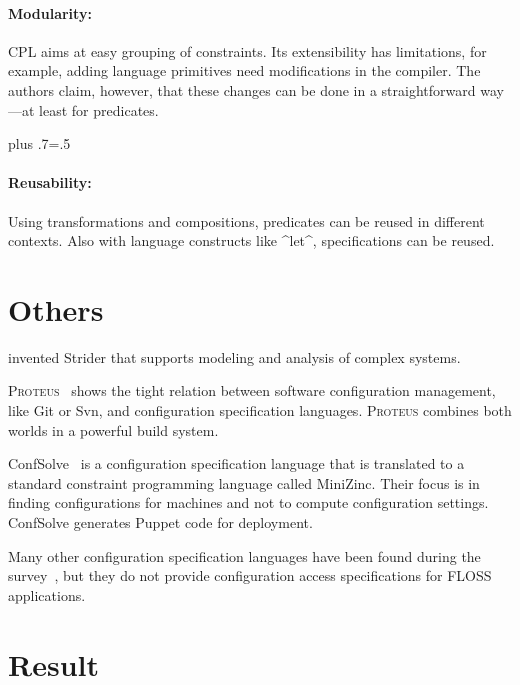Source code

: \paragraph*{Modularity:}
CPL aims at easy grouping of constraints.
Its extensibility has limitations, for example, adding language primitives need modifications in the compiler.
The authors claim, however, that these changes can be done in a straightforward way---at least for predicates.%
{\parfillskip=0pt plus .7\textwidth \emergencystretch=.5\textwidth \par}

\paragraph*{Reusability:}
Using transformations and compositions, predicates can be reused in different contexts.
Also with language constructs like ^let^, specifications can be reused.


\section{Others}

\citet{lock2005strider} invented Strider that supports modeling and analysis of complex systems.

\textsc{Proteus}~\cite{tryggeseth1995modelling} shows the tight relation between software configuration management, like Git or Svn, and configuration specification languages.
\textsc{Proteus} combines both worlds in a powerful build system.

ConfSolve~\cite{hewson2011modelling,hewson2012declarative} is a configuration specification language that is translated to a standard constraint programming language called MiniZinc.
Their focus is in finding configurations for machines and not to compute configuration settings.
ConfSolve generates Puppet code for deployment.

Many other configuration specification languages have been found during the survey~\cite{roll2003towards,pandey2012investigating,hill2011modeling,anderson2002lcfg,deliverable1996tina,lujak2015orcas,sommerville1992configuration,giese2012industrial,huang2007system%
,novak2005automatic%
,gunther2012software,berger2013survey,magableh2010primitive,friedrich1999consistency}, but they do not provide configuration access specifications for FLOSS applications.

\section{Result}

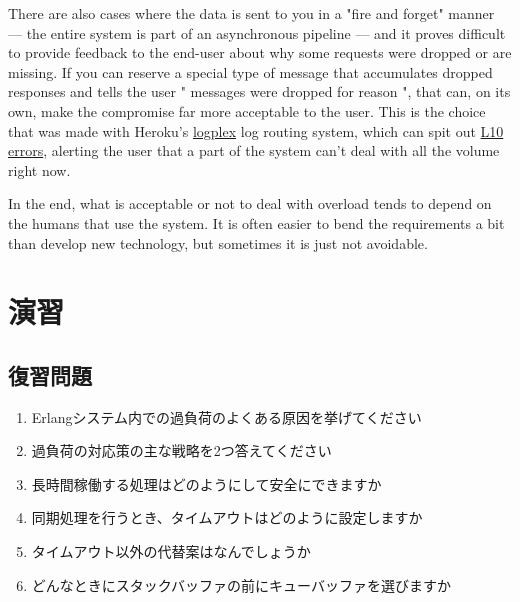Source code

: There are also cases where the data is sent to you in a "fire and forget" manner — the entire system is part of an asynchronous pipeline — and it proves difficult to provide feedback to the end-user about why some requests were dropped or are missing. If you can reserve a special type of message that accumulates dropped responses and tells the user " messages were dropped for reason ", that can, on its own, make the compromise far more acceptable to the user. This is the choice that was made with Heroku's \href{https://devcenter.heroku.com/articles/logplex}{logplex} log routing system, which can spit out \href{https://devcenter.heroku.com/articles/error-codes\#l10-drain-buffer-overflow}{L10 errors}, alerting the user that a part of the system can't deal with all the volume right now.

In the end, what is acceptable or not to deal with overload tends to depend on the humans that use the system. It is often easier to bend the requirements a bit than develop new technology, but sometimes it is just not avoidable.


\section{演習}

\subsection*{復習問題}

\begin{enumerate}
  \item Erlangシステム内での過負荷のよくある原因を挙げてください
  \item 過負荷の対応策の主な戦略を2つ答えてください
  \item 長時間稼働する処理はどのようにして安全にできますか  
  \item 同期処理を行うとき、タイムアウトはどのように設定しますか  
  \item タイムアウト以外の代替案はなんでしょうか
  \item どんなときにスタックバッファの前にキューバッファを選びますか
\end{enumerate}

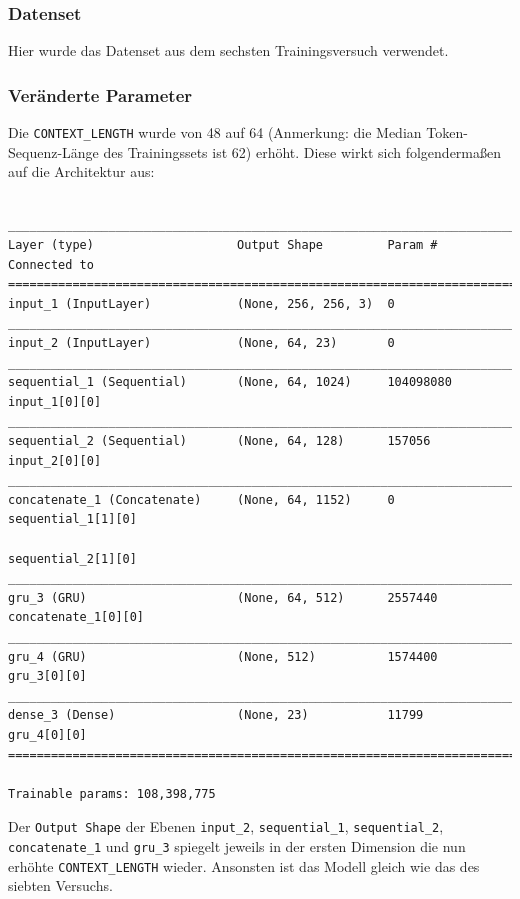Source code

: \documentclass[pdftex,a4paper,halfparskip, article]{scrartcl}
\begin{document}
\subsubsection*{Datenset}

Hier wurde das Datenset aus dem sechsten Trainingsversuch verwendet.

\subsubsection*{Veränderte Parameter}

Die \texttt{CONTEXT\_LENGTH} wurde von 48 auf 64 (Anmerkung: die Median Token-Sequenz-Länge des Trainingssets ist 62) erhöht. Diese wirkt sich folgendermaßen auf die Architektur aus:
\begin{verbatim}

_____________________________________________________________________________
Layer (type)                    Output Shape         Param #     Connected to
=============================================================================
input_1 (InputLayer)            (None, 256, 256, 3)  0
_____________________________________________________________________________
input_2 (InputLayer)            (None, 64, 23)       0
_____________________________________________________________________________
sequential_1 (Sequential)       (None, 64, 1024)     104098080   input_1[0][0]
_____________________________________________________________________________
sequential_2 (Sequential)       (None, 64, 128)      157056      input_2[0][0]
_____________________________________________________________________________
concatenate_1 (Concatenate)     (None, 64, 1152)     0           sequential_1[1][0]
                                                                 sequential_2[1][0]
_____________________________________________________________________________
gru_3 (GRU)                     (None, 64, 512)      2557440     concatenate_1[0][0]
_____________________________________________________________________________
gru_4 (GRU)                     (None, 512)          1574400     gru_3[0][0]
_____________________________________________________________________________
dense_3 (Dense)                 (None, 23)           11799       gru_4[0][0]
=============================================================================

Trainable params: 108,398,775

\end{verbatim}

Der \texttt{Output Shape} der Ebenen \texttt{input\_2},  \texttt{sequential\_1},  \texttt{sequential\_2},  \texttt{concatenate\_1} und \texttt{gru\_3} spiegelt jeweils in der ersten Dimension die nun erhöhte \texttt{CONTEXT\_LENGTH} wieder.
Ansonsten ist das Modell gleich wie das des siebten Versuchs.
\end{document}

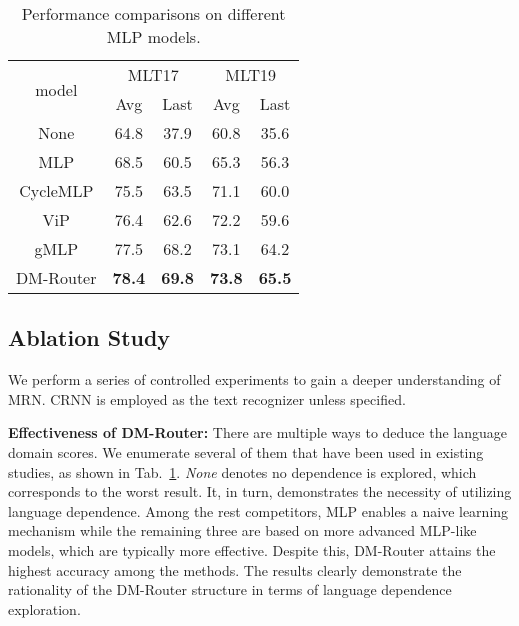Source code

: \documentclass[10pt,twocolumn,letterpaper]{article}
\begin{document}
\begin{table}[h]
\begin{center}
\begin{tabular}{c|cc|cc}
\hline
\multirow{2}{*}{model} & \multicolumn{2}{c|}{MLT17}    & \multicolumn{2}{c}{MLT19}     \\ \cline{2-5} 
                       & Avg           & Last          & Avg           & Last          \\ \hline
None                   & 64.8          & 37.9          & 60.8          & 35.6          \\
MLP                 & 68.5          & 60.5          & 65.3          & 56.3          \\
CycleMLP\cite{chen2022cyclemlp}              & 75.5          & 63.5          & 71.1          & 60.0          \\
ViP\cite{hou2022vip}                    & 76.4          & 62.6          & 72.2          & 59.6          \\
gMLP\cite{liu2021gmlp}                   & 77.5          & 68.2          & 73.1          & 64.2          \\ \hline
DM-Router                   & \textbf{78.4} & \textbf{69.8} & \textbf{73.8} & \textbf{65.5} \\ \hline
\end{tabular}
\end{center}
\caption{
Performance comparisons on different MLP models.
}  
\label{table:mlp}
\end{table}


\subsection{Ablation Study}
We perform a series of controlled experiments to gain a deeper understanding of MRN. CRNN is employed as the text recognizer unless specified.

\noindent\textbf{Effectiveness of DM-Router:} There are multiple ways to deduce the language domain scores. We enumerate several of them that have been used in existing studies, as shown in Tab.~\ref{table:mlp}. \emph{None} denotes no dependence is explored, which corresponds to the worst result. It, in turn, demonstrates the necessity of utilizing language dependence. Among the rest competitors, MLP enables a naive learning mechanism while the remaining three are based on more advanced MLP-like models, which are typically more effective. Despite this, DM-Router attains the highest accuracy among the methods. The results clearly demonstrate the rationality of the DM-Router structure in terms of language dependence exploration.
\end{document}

> [EXERCISE OBJECTIVE]: Repeat the whole of the material above exactly, but keep the pictures out.

> [OUTPUT]:
Source code

: \paragraph*{Modularity:}
CPL aims at easy grouping of constraints.
Its extensibility has limitations, for example, adding language primitives need modifications in the compiler.
The authors claim, however, that these changes can be done in a straightforward way---at least for predicates.%
{\parfillskip=0pt plus .7\textwidth \emergencystretch=.5\textwidth \par}

\paragraph*{Reusability:}
Using transformations and compositions, predicates can be reused in different contexts.
Also with language constructs like ^let^, specifications can be reused.


\section{Others}

\citet{lock2005strider} invented Strider that supports modeling and analysis of complex systems.

\textsc{Proteus}~\cite{tryggeseth1995modelling} shows the tight relation between software configuration management, like Git or Svn, and configuration specification languages.
\textsc{Proteus} combines both worlds in a powerful build system.

ConfSolve~\cite{hewson2011modelling,hewson2012declarative} is a configuration specification language that is translated to a standard constraint programming language called MiniZinc.
Their focus is in finding configurations for machines and not to compute configuration settings.
ConfSolve generates Puppet code for deployment.

Many other configuration specification languages have been found during the survey~\cite{roll2003towards,pandey2012investigating,hill2011modeling,anderson2002lcfg,deliverable1996tina,lujak2015orcas,sommerville1992configuration,giese2012industrial,huang2007system%
,novak2005automatic%
,gunther2012software,berger2013survey,magableh2010primitive,friedrich1999consistency}, but they do not provide configuration access specifications for FLOSS applications.

\section{Result}

Source code

: There are also cases where the data is sent to you in a "fire and forget" manner — the entire system is part of an asynchronous pipeline — and it proves difficult to provide feedback to the end-user about why some requests were dropped or are missing. If you can reserve a special type of message that accumulates dropped responses and tells the user " messages were dropped for reason ", that can, on its own, make the compromise far more acceptable to the user. This is the choice that was made with Heroku's \href{https://devcenter.heroku.com/articles/logplex}{logplex} log routing system, which can spit out \href{https://devcenter.heroku.com/articles/error-codes\#l10-drain-buffer-overflow}{L10 errors}, alerting the user that a part of the system can't deal with all the volume right now.

In the end, what is acceptable or not to deal with overload tends to depend on the humans that use the system. It is often easier to bend the requirements a bit than develop new technology, but sometimes it is just not avoidable.


\section{演習}

\subsection*{復習問題}

\begin{enumerate}
  \item Erlangシステム内での過負荷のよくある原因を挙げてください
  \item 過負荷の対応策の主な戦略を2つ答えてください
  \item 長時間稼働する処理はどのようにして安全にできますか  
  \item 同期処理を行うとき、タイムアウトはどのように設定しますか  
  \item タイムアウト以外の代替案はなんでしょうか
  \item どんなときにスタックバッファの前にキューバッファを選びますか
\end{enumerate}

Source code

: \documentclass[pdftex,a4paper,halfparskip, article]{scrartcl}
\begin{document}
\subsubsection*{Datenset}

Hier wurde das Datenset aus dem sechsten Trainingsversuch verwendet.

\subsubsection*{Veränderte Parameter}

Die \texttt{CONTEXT\_LENGTH} wurde von 48 auf 64 (Anmerkung: die Median Token-Sequenz-Länge des Trainingssets ist 62) erhöht. Diese wirkt sich folgendermaßen auf die Architektur aus:
\begin{verbatim}

_____________________________________________________________________________
Layer (type)                    Output Shape         Param #     Connected to
=============================================================================
input_1 (InputLayer)            (None, 256, 256, 3)  0
_____________________________________________________________________________
input_2 (InputLayer)            (None, 64, 23)       0
_____________________________________________________________________________
sequential_1 (Sequential)       (None, 64, 1024)     104098080   input_1[0][0]
_____________________________________________________________________________
sequential_2 (Sequential)       (None, 64, 128)      157056      input_2[0][0]
_____________________________________________________________________________
concatenate_1 (Concatenate)     (None, 64, 1152)     0           sequential_1[1][0]
                                                                 sequential_2[1][0]
_____________________________________________________________________________
gru_3 (GRU)                     (None, 64, 512)      2557440     concatenate_1[0][0]
_____________________________________________________________________________
gru_4 (GRU)                     (None, 512)          1574400     gru_3[0][0]
_____________________________________________________________________________
dense_3 (Dense)                 (None, 23)           11799       gru_4[0][0]
=============================================================================

Trainable params: 108,398,775

\end{verbatim}

Der \texttt{Output Shape} der Ebenen \texttt{input\_2},  \texttt{sequential\_1},  \texttt{sequential\_2},  \texttt{concatenate\_1} und \texttt{gru\_3} spiegelt jeweils in der ersten Dimension die nun erhöhte \texttt{CONTEXT\_LENGTH} wieder.
Ansonsten ist das Modell gleich wie das des siebten Versuchs.
\end{document}

Source code

: \documentclass[10pt,twocolumn,letterpaper]{article}
\begin{document}
\begin{table}[h]
\begin{center}
\begin{tabular}{c|cc|cc}
\hline
\multirow{2}{*}{model} & \multicolumn{2}{c|}{MLT17}    & \multicolumn{2}{c}{MLT19}     \\ \cline{2-5} 
                       & Avg           & Last          & Avg           & Last          \\ \hline
None                   & 64.8          & 37.9          & 60.8          & 35.6          \\
MLP                 & 68.5          & 60.5          & 65.3          & 56.3          \\
CycleMLP\cite{chen2022cyclemlp}              & 75.5          & 63.5          & 71.1          & 60.0          \\
ViP\cite{hou2022vip}                    & 76.4          & 62.6          & 72.2          & 59.6          \\
gMLP\cite{liu2021gmlp}                   & 77.5          & 68.2          & 73.1          & 64.2          \\ \hline
DM-Router                   & \textbf{78.4} & \textbf{69.8} & \textbf{73.8} & \textbf{65.5} \\ \hline
\end{tabular}
\end{center}
\caption{
Performance comparisons on different MLP models.
}  
\label{table:mlp}
\end{table}


\subsection{Ablation Study}
We perform a series of controlled experiments to gain a deeper understanding of MRN. CRNN is employed as the text recognizer unless specified.

\noindent\textbf{Effectiveness of DM-Router:} There are multiple ways to deduce the language domain scores. We enumerate several of them that have been used in existing studies, as shown in Tab.~\ref{table:mlp}. \emph{None} denotes no dependence is explored, which corresponds to the worst result. It, in turn, demonstrates the necessity of utilizing language dependence. Among the rest competitors, MLP enables a naive learning mechanism while the remaining three are based on more advanced MLP-like models, which are typically more effective. Despite this, DM-Router attains the highest accuracy among the methods. The results clearly demonstrate the rationality of the DM-Router structure in terms of language dependence exploration.
\end{document}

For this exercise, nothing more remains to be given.